• Exercise prompt:
Whenever a line in the data below includes the string "Houston", copy it out.

(Study material Opens)

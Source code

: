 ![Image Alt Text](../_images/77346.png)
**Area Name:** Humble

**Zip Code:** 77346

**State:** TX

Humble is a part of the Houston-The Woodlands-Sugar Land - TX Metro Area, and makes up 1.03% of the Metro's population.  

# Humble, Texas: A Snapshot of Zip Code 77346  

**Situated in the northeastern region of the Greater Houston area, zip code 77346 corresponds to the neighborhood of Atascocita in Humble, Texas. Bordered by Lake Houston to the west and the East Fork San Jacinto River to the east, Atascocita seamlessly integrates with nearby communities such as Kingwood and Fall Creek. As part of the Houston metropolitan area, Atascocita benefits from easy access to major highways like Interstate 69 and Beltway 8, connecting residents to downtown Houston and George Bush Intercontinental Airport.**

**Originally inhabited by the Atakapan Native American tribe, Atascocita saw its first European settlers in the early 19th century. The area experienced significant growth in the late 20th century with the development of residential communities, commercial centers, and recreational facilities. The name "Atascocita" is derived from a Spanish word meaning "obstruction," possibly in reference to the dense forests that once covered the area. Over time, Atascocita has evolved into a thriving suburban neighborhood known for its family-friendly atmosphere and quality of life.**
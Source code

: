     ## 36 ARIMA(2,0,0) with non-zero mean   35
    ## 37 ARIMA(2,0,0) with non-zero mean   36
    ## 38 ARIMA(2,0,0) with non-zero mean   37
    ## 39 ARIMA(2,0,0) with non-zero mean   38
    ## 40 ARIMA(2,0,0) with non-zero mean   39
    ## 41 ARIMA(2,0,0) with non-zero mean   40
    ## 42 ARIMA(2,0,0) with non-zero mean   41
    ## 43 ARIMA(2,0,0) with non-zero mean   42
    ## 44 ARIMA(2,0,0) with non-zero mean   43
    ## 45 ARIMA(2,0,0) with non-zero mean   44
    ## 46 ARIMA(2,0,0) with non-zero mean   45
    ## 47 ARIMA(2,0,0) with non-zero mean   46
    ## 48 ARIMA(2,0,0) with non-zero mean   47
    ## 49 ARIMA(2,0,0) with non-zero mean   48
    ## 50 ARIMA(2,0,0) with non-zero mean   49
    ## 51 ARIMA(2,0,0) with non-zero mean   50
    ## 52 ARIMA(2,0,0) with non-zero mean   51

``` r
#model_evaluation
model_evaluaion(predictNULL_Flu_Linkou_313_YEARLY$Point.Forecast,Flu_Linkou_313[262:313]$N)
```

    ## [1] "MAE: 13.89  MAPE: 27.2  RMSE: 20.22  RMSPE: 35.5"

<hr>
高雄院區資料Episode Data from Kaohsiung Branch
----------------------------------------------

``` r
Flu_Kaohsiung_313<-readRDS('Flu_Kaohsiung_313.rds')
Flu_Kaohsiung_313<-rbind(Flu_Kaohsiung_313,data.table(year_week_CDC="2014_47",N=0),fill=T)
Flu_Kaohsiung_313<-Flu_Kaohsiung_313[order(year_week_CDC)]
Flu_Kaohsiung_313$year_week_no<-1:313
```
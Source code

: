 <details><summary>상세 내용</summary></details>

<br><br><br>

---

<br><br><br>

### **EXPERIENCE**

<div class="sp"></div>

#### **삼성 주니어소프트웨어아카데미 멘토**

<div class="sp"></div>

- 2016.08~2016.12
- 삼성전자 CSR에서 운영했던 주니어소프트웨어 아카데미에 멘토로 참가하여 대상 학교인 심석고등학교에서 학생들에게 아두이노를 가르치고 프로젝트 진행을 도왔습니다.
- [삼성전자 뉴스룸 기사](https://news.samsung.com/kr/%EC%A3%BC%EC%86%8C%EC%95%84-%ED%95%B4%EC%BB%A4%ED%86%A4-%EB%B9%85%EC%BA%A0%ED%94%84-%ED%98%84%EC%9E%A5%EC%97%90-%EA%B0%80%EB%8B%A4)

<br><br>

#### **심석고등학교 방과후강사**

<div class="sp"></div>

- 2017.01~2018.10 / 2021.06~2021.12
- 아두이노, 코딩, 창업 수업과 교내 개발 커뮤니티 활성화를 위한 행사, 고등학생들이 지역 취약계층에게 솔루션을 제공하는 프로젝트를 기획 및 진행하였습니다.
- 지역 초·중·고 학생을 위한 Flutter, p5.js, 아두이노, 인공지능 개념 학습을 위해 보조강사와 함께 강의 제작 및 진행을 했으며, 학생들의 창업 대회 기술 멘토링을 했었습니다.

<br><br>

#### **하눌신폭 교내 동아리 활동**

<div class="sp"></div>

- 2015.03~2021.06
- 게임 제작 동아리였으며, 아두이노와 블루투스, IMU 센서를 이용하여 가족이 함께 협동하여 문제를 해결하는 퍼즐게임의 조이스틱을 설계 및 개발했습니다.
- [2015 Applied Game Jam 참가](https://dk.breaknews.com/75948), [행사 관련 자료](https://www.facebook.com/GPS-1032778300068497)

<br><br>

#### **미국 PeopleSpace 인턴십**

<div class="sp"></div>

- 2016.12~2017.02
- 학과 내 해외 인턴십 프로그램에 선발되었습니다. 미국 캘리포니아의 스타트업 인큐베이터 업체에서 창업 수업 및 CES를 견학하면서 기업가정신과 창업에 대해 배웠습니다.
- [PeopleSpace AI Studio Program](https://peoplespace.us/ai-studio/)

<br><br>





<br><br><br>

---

(Study material Closes)

• Response below:
Humble is a part of the Houston-The Woodlands-Sugar Land - TX Metro Area, and makes up 1.03% of the Metro's population.  
**Situated in the northeastern region of the Greater Houston area, zip code 77346 corresponds to the neighborhood of Atascocita in Humble, Texas. Bordered by Lake Houston to the west and the East Fork San Jacinto River to the east, Atascocita seamlessly integrates with nearby communities such as Kingwood and Fall Creek. As part of the Houston metropolitan area, Atascocita benefits from easy access to major highways like Interstate 69 and Beltway 8, connecting residents to downtown Houston and George Bush Intercontinental Airport.**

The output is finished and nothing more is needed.